It Hardly Matters

Wednesday, September 27, 2006

Open Letter to Jack White*

Jack. Jackie. I love you. Watching you play (the verb pales, Jack, pales) guitar makes me hotter than a thousand suns. It's as if the top of my head has popped off and been replaced with spotlight beams reflected by your Gretsch (is that what you play?) and an afro of light springs from my head. I balance all of my weight on my ten tiny toes, which hurts and is wobbly, just so I can see you over the six-foot-one bitches in front of me. They are annoying. They are wearing flowy renfair shirts with peek-a-boo backs and baby clips in their ropey brown hair. Their faces are small and the only reason I can say anything about their faces is because they keep looking back at the crowd to see who is looking at them. Like someone would choose their drab drunken faces over yours. The only way that would happen would be if some cultural anthropologist happened to be scanning every venue in New York City to locate an Edie Brickell circa-1989 look-alike for some hippie-rock research project. Then, maybe, I could see someone looking at them over you.

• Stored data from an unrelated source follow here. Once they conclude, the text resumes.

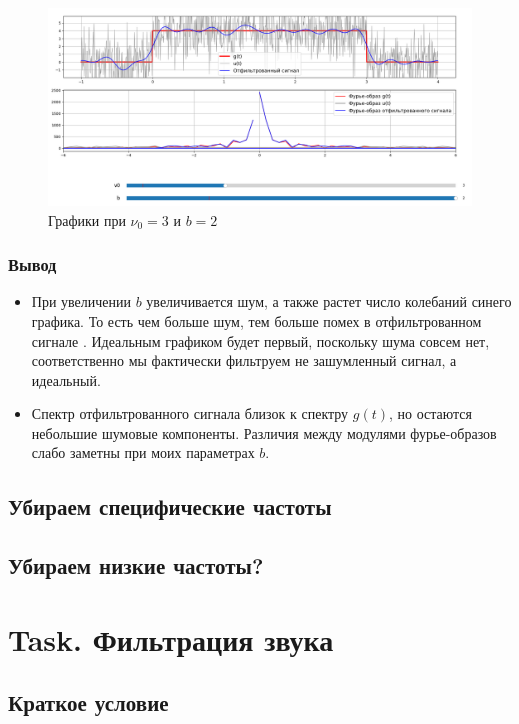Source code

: \documentclass[a4paper,12pt]{article}
\begin{document}
\begin{figure}[H]  
    \centering
    \includegraphics[width=1\textwidth]{../images/1.1_2_3.png}
    \caption{Графики при \(\nu_0 = 3\) и \(b = 2\)}  
    \label{fig:my_image}  
\end{figure}

\subsubsection{Вывод}

\begin{itemize}
    \item При увеличении \(b\) увеличивается шум, а также растет число колебаний
    синего графика. То есть чем больше шум, тем больше помех в отфильтрованном сигнале
    . Идеальным графиком будет первый, поскольку шума совсем нет, 
    соответственно мы фактически фильтруем не зашумленный сигнал, а идеальный.

    \item Спектр отфильтрованного сигнала близок к спектру \(g(t)\), но остаются небольшие шумовые компоненты.
    Различия между модулями фурье-образов слабо заметны при моих параметрах \(b\).

\end{itemize}





\subsection{Убираем специфические частоты}
\subsection{Убираем низкие частоты?}




\section{Task. Фильтрация звука}
\subsection{Краткое условие}
\end{document}
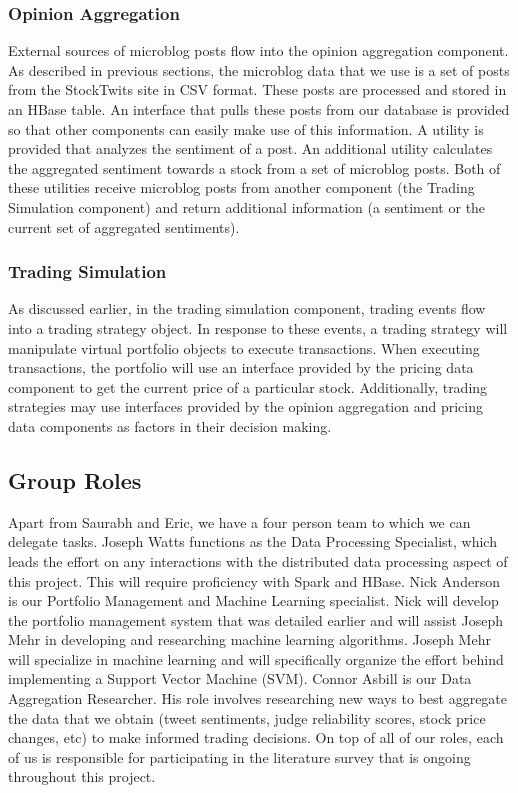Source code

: \subsubsection{Opinion Aggregation}

External sources of microblog posts flow into the opinion aggregation component.
As described in previous sections, the microblog data that we use is a set of posts from the StockTwits site in CSV format.
These posts are processed and stored in an HBase table.
An interface that pulls these posts from our database is provided so that other components can easily make use of this information.
A utility is provided that analyzes the sentiment of a post.
An additional utility calculates the aggregated sentiment towards a stock from a set of microblog posts.
Both of these utilities receive microblog posts from another component (the Trading Simulation component) and return additional information (a sentiment or the current set of aggregated sentiments).

\subsubsection{Trading Simulation}

As discussed earlier, in the trading simulation component, trading events flow into a trading strategy object.
In response to these events, a trading strategy will manipulate virtual portfolio objects to execute transactions.
When executing transactions, the portfolio will use an interface provided by the pricing data component to get the current price of a particular stock.
Additionally, trading strategies may use interfaces provided by the opinion aggregation and pricing data components as factors in their decision making.

\subsection{Group Roles}

Apart from Saurabh and Eric, we have a four person team to which we can delegate tasks.
Joseph Watts functions as the Data Processing Specialist, which leads the effort on any interactions with the distributed data processing aspect of this project.
This will require proficiency with Spark and HBase.
Nick Anderson is our Portfolio Management and Machine Learning specialist.
Nick will develop the portfolio management system that was detailed earlier and will assist Joseph Mehr in developing and researching machine learning algorithms.
Joseph Mehr will specialize in machine learning and will specifically organize the effort behind implementing a Support Vector Machine (SVM).
Connor Asbill is our Data Aggregation Researcher.
His role involves researching new ways to best aggregate the data that we obtain (tweet sentiments, judge reliability scores, stock price changes, etc) to make informed trading decisions.
On top of all of our roles, each of us is responsible for participating in the literature survey that is ongoing throughout this project.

Question: Why do tall skinny girls always have loud tinkling laughs and the latest-model cell phones? Also, they never wait in line for drinks or carry shit. They have long hair and an air of absolute power mixed with carefree nonchalance. Oh, and jeans. Always with the jeans.

So, Jack. Off topic, off topic--I know. It happens. Anyway, your guitar playing. Right. It's fast and sloppy and sure and your whole body gets behind every note and bend and you don't care if your hair flops in your face or your shirt gets twisted in your guitar strap or you trip over PA wires and you're always perfectly in time even though your fingers are all over the fretboard. That was a boring description, but you get the idea.

Wait a minute: I just realized something. Why the hell would you need me to describe your guitar playing to you? You live it--you do it. I am officially crestfallen. Because if we were to, say, bump into each other outside of a venue or near a big gold tour bus on 50th Street (they always park around the corner--duh), or in the hallway of a Midtown hotel (let's say the Righa Royal), you would look right past me and my feeble description to the girls trilling on their cell phones with the long, ropey hair.

But I'd still stand on all ten toes to see you play.

Sincerely,
Me

* After seeing you play with your band, The Raconteurs, at Roseland, NYC, September 26, 2006.